Ribonskij farfulló un ¡Está bien! con la cara escondida entre las manos.
La pequeña sala de espera estaba atestada. Una veintena de personas en total, de las que solo seis estaban sentadas. Entre estas, una graciosa muchacha china encinta. No había ningún italiano. Casi todos los que estaban de pie eran pakistaníes que hablaban a voz en grito.
Pizzo y Bertone siguieron por el pasillo, hasta la puerta del fondo con la placa COMISARIO BERTONE.
Entraron en el despacho.
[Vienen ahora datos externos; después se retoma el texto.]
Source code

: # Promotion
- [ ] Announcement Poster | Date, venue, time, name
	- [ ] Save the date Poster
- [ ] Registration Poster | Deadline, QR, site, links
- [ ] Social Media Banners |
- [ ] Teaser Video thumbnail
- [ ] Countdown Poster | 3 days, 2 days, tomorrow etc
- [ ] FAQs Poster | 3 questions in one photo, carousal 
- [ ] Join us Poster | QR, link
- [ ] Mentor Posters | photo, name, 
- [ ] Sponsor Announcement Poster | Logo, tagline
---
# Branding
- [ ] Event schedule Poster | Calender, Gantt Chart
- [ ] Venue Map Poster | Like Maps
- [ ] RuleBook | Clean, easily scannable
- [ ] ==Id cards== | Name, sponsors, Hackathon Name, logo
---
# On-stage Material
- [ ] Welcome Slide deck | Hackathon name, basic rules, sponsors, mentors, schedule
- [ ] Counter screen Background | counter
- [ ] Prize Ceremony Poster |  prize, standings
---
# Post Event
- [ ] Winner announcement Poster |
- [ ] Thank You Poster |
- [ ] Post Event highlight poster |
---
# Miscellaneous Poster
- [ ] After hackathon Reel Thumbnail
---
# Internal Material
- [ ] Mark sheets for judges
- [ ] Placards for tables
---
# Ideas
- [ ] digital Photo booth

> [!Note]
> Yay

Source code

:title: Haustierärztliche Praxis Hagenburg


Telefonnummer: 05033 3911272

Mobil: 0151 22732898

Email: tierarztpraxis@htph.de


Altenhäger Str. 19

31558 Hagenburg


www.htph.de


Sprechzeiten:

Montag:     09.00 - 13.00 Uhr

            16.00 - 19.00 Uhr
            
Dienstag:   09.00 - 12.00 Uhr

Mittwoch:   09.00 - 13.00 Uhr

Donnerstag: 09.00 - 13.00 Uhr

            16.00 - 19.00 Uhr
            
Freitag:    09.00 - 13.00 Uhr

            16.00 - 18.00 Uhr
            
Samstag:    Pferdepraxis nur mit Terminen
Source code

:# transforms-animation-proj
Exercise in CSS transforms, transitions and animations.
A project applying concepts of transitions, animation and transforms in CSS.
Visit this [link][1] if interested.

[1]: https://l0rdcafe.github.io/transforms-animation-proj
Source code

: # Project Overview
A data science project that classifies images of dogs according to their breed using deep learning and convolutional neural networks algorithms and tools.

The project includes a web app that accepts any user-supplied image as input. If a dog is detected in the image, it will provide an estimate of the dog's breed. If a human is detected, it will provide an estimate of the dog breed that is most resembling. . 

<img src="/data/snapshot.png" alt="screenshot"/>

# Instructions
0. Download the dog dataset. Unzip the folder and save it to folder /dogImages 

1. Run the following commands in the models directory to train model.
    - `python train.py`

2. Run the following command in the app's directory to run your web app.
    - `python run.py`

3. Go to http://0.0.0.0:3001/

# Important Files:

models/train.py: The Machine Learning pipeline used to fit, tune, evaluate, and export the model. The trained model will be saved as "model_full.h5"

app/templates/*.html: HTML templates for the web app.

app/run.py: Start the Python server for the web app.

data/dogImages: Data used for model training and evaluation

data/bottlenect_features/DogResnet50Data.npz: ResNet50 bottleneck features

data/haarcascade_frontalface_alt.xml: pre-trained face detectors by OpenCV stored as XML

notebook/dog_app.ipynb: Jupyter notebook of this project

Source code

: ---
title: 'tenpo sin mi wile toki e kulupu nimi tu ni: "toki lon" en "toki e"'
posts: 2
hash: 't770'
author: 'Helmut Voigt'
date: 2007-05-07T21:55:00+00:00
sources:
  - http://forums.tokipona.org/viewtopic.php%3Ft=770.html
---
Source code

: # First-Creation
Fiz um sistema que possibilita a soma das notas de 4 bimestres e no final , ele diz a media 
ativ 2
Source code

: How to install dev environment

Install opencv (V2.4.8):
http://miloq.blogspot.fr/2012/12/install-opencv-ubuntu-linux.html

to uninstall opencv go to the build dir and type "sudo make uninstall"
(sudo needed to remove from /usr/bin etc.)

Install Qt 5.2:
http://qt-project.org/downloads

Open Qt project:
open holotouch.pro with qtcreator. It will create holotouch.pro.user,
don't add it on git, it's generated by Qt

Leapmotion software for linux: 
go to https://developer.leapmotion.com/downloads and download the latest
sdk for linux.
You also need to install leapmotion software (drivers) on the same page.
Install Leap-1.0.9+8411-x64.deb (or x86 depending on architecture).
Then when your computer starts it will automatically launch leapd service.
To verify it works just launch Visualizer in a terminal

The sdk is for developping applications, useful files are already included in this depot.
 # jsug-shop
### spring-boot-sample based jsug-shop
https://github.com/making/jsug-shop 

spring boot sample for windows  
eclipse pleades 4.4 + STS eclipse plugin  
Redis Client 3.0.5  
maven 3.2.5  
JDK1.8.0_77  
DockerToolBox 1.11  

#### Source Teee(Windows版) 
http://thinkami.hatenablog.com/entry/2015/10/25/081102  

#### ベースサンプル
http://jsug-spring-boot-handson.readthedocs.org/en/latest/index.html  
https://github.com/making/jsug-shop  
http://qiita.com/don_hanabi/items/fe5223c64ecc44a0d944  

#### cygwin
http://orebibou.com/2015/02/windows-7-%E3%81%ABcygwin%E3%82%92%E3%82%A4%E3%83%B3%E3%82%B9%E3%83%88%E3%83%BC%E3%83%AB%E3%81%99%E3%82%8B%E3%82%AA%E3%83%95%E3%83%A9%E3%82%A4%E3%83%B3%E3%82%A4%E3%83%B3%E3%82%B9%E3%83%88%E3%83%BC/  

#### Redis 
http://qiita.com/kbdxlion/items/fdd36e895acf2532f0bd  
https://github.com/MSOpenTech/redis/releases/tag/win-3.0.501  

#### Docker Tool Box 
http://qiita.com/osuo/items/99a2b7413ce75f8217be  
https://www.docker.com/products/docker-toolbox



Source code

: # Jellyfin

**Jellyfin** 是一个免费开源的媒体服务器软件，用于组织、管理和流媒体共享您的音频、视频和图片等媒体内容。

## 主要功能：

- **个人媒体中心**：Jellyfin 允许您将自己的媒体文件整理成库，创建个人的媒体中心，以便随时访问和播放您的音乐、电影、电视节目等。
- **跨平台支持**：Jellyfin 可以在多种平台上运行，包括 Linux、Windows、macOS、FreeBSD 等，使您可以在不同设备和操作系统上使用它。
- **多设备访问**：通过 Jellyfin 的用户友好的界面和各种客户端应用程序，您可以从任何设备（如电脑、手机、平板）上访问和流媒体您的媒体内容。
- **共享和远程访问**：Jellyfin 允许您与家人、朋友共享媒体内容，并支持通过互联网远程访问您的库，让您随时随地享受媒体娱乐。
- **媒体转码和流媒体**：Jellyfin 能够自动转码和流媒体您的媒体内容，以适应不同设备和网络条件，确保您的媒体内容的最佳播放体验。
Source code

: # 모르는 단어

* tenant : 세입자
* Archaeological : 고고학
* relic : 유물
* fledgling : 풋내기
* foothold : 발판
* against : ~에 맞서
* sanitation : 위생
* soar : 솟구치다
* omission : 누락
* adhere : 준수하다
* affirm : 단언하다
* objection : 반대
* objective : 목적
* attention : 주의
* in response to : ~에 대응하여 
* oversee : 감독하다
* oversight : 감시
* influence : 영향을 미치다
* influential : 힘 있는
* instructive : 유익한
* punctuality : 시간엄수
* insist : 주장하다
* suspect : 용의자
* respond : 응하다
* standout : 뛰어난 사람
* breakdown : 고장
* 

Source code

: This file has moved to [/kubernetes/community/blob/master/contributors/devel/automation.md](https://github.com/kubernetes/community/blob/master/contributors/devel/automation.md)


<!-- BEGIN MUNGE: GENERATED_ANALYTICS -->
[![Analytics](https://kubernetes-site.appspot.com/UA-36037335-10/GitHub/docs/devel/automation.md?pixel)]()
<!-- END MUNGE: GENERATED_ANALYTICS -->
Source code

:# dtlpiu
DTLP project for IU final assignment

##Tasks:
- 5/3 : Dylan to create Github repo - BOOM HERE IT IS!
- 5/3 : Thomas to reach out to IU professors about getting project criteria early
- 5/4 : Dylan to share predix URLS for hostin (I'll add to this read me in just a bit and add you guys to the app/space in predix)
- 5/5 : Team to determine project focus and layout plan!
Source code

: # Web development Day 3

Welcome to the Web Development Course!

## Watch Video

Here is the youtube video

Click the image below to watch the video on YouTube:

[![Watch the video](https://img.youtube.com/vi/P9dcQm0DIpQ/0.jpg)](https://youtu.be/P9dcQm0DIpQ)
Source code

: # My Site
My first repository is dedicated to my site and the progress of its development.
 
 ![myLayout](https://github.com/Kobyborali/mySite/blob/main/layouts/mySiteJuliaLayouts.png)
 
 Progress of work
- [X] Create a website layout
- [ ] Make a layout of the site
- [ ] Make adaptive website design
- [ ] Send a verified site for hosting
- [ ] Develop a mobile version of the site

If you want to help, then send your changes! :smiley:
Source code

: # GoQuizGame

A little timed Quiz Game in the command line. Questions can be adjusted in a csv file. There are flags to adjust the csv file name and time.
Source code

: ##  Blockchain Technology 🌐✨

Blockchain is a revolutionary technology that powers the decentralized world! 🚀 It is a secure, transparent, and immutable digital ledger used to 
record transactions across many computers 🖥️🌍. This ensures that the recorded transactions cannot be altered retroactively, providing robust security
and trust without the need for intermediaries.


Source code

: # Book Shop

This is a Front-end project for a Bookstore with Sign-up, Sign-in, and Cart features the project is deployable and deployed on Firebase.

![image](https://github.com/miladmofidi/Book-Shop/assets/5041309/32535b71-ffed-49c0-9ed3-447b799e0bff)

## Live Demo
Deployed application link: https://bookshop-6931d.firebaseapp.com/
Bertone abrió un cajón del escritorio y deslizó en su interior la corbata que había llevado puesta en la jefatura. Se sentó en el sillón, de brazos de madera, y miró a Pizzo.
—¿Qué tienes?
—Comisario, ¿y si ahora este hombre se tira por la ventana?
—Estate tranquilo: es todo una escena. ¡Dios, estar, está triste, pero no hasta el punto de suicidarse! Exagera un poco, está en su naturaleza.
—¿Y qué hacemos? ¿Llamamos al juez y hacemos que convalide la detención?
—De ninguna manera. Al juez lo llamas tú para tener la autorización para interceptar el móvil y el teléfono fijo de la casa de Ribonskij. ¡Eso se hace rápido y tú sabes cómo hacerlo! Búscame a Cacace, que se ha escondido en alguna parte. Después, juntos, id a ver a Ribonskij, hacéis que se beba el café con calma, lo tranquilizáis, os esforzáis por sonreírle. Hacedle ver que sois buenas personas y después lo mandáis para casa...
—¿Para casa? Pero no tiene coartada...
—¿A quién le importa la coartada? ¡Tampoco nosotros dos tenemos una coartada!
—Pero si insistimos con el interrogatorio, saldrá el móvil. Para mí se trata de un delito cometido por motivos de...
—¿Celos? ¿Dinero? Puede que sí, Pizzo, puede que sí... pero yo no estoy convencido. Es demasiado sencillo. Lo que he visto en el apartamento de Natoli me ha hecho pensar que detrás hay algo más complejo. No sé qué es, pero quiero tratar de ver claro...
Se levantó para meterse la camisa dentro del pantalón. Cogió la americana.
—En cuanto Ribonskij salga de la comisaría, ponle a alguien detrás. ¿Quién está disponible?
—Está Crocitti.
—No, Crocitti no. Búscame a alguien bueno y discreto. Crocitti es bueno, pero demasiado impaciente. Quiero saber todos los movimientos de Ribonskij: adónde va, qué hace y, sobre todo, a quién ve. ¿Comprendido?
—Perfectamente.
—Y ahora llama al fiscal y después vuelve donde el actor. ¡Tenme informado!
—¿Y usted?
—Yo salgo. Tengo que ver a una persona.